Distribution of minimum of Uniform products

Question

I've been stuck on this question for a while.

{$U_{i}$ iid, Uniform(0,1)
$V_{n} = \prod_{1}^{n} U_i$, n = 1, 2,...
$N = \min \{k: V_k < 0.1\} $
Find the distribution of $N$

I know that this is supposed to be related somehow to a poisson distribution based off of other things that I have learnt, but that was with the summation of uniform distributions, not the product. I honestly just don't know where to begin. Any help would be very much appreciated!

Answer 1

Rewrite $N$ as $N=\min\{k:S_k>c\}$ where $S_k=-\ln V_k=-\sum\limits_{i=1}^k \ln U_i$ and $c=-\ln(0.1)$.
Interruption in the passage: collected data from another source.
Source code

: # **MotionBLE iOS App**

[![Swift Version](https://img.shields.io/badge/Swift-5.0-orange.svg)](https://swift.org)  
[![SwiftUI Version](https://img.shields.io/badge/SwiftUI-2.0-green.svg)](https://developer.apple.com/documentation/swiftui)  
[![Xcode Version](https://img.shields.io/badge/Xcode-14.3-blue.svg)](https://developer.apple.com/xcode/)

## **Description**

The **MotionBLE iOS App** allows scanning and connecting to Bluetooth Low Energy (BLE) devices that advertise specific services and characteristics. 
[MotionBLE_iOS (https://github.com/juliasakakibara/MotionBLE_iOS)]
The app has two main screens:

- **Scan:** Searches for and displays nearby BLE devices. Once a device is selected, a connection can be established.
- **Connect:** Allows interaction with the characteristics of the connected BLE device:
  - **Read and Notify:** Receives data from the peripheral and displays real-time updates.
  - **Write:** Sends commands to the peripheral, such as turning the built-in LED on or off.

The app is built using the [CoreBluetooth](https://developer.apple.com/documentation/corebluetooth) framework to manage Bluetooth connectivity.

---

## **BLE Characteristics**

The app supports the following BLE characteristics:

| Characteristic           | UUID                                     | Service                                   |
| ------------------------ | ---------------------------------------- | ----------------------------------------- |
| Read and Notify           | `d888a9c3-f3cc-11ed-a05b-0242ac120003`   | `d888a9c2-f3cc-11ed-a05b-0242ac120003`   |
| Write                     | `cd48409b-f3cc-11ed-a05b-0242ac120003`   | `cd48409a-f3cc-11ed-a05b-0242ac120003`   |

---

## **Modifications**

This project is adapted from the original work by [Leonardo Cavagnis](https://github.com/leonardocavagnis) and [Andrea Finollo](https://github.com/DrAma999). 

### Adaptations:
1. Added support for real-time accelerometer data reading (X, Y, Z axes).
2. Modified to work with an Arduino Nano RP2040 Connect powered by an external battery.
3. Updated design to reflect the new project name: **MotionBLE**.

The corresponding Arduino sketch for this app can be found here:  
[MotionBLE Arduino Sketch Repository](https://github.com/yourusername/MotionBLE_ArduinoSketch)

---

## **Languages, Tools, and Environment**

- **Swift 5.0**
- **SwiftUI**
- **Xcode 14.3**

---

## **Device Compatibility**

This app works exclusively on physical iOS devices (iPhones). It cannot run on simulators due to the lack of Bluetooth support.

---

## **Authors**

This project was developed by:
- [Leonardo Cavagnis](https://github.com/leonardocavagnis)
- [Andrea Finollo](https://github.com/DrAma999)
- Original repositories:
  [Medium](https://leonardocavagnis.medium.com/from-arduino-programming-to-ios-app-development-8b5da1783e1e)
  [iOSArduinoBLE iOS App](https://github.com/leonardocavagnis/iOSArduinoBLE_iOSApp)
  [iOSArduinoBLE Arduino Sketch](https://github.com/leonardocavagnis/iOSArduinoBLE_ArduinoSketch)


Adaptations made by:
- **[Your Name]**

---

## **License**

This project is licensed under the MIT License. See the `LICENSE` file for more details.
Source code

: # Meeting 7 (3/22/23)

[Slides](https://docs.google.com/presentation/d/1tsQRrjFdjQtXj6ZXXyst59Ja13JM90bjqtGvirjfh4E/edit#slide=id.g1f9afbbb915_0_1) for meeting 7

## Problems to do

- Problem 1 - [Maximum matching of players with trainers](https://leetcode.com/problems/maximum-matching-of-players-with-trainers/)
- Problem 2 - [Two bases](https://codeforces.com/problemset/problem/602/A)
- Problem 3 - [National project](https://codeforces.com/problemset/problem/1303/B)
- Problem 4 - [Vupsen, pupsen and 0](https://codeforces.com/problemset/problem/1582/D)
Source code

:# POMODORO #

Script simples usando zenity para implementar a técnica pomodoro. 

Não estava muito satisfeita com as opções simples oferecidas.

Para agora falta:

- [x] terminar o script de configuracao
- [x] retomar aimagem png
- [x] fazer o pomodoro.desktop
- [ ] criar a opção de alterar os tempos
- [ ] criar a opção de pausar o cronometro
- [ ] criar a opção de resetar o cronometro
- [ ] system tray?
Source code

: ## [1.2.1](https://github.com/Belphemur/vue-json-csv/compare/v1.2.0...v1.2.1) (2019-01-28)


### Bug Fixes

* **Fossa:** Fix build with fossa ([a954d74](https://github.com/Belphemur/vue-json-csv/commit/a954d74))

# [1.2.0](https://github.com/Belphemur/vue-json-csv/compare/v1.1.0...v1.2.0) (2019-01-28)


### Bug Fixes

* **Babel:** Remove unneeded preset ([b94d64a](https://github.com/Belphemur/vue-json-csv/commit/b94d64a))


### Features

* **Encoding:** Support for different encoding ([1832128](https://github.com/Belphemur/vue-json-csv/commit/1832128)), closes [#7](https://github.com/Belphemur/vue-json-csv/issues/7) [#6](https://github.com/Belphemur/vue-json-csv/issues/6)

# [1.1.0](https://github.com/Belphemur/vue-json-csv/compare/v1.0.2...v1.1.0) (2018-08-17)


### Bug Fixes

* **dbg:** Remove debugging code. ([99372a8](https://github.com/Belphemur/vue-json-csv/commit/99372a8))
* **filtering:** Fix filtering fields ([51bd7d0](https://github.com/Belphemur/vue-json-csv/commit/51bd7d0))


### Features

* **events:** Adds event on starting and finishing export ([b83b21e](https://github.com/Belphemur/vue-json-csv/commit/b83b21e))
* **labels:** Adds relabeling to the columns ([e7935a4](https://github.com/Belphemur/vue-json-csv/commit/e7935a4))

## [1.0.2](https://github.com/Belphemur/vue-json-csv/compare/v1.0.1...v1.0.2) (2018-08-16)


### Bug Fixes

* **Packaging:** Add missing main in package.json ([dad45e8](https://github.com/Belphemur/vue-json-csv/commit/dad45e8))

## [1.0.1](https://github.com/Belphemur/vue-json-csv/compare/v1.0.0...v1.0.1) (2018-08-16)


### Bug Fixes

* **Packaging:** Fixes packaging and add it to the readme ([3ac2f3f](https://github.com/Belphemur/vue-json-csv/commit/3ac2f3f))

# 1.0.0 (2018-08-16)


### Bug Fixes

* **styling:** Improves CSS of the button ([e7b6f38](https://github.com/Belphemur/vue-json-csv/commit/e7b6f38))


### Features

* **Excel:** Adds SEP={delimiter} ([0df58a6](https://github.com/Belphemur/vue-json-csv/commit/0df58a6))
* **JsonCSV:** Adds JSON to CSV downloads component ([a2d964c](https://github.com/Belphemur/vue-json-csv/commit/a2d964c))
Then for $k\in \mathbb N$, $$\color{blue}{P(N-1\ge k)}=P(N>k)=P(S_1\le c,S_2\le c,\ldots,S_k\le c)=\color{green}{P(S_k\le c)}$$

Now $S_k$ is the sum of i.i.d Exponential$(1)$ variables $-\ln U_i$, so that $S_k$ has a certain Gamma distribution. Finally recall the Gamma-Poisson relationship.